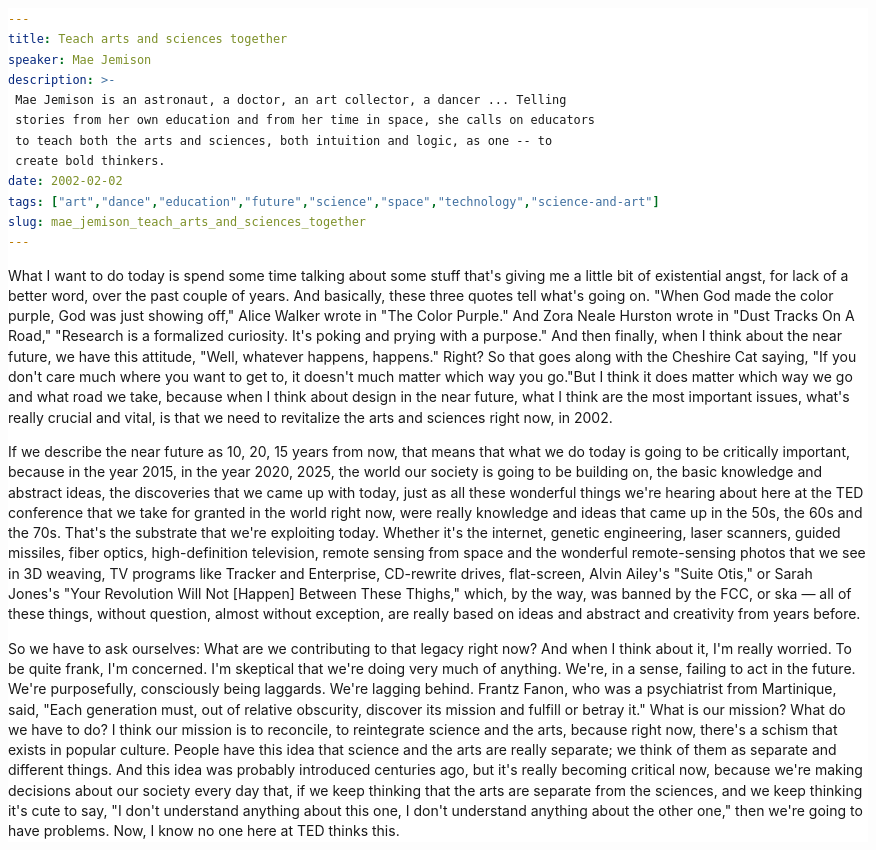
 ```yaml
---
title: Teach arts and sciences together
speaker: Mae Jemison
description: >-
 Mae Jemison is an astronaut, a doctor, an art collector, a dancer ... Telling
 stories from her own education and from her time in space, she calls on educators
 to teach both the arts and sciences, both intuition and logic, as one -- to
 create bold thinkers.
date: 2002-02-02
tags: ["art","dance","education","future","science","space","technology","science-and-art"]
slug: mae_jemison_teach_arts_and_sciences_together
---
```


What I want to do today is spend some time talking about some stuff that's giving me a
little bit of existential angst, for lack of a better word, over the past couple of years.
And basically, these three quotes tell what's going on. "When God made the color purple,
God was just showing off," Alice Walker wrote in "The Color Purple." And Zora Neale
Hurston wrote in "Dust Tracks On A Road," "Research is a formalized curiosity. It's poking
and prying with a purpose." And then finally, when I think about the near future, we have
this attitude, "Well, whatever happens, happens." Right? So that goes along with the
Cheshire Cat saying, "If you don't care much where you want to get to, it doesn't much
matter which way you go."But I think it does matter which way we go and what road we take,
because when I think about design in the near future, what I think are the most important
issues, what's really crucial and vital, is that we need to revitalize the arts and
sciences right now, in 2002.

If we describe the near future as 10, 20, 15 years from now, that means that what we do
today is going to be critically important, because in the year 2015, in the year 2020,
2025, the world our society is going to be building on, the basic knowledge and abstract
ideas, the discoveries that we came up with today, just as all these wonderful things
we're hearing about here at the TED conference that we take for granted in the world right
now, were really knowledge and ideas that came up in the 50s, the 60s and the 70s. That's
the substrate that we're exploiting today. Whether it's the internet, genetic engineering,
laser scanners, guided missiles, fiber optics, high-definition television, remote sensing
from space and the wonderful remote-sensing photos that we see in 3D weaving, TV programs
like Tracker and Enterprise, CD-rewrite drives, flat-screen, Alvin Ailey's "Suite Otis,"
or Sarah Jones's "Your Revolution Will Not [Happen] Between These Thighs," which, by the
way, was banned by the FCC, or ska — all of these things, without question, almost without
exception, are really based on ideas and abstract and creativity from years
before.

So we have to ask ourselves: What are we contributing to that legacy right now? And when I
think about it, I'm really worried. To be quite frank, I'm concerned. I'm skeptical that
we're doing very much of anything. We're, in a sense, failing to act in the future. We're
purposefully, consciously being laggards. We're lagging behind. Frantz Fanon, who was a
psychiatrist from Martinique, said, "Each generation must, out of relative obscurity,
discover its mission and fulfill or betray it." What is our mission? What do we have to
do? I think our mission is to reconcile, to reintegrate science and the arts, because right
now, there's a schism that exists in popular culture. People have this idea that science
and the arts are really separate; we think of them as separate and different things. And
this idea was probably introduced centuries ago, but it's really becoming critical now,
because we're making decisions about our society every day that, if we keep thinking that
the arts are separate from the sciences, and we keep thinking it's cute to say, "I don't
understand anything about this one, I don't understand anything about the other one," then
we're going to have problems. Now, I know no one here at TED thinks this.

EXERCISE:
Report only a number: how many lines in the material above contain the string "space".

SOLUTION TO THIS EXERCISE:
3